Assignment ▸
Your reply should consist of one number: how many lines below contain "command".

Stored dataset items
+---+
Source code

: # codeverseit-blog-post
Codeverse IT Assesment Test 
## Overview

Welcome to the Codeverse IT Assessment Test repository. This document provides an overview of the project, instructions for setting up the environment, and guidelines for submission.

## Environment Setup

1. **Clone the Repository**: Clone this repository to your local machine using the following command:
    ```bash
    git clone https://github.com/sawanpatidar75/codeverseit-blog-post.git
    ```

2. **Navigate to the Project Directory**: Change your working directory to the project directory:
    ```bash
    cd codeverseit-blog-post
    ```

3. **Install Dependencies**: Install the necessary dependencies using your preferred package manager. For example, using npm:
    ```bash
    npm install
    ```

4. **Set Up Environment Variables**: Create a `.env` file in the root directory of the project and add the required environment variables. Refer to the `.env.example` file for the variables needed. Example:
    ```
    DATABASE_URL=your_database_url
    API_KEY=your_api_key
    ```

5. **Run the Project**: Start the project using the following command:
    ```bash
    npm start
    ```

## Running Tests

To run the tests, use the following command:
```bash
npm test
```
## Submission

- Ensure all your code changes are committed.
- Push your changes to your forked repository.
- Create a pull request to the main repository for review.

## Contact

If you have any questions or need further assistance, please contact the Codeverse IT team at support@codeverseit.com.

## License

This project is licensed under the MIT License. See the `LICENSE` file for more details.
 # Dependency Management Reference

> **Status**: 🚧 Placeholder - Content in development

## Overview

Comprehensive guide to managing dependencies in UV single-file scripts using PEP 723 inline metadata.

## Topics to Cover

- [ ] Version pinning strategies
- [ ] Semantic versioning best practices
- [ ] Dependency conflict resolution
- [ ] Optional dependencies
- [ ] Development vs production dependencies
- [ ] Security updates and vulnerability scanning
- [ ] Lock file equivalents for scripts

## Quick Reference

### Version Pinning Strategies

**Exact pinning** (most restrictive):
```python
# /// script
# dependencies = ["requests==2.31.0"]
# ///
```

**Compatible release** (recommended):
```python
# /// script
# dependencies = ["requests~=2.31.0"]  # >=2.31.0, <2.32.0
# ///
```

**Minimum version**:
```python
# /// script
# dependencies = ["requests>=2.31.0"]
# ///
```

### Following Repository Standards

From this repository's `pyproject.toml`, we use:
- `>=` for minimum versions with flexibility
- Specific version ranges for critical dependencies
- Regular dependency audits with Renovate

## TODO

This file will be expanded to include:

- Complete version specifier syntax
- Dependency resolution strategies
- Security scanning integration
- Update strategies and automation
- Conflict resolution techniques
+---+
Reply ▸
3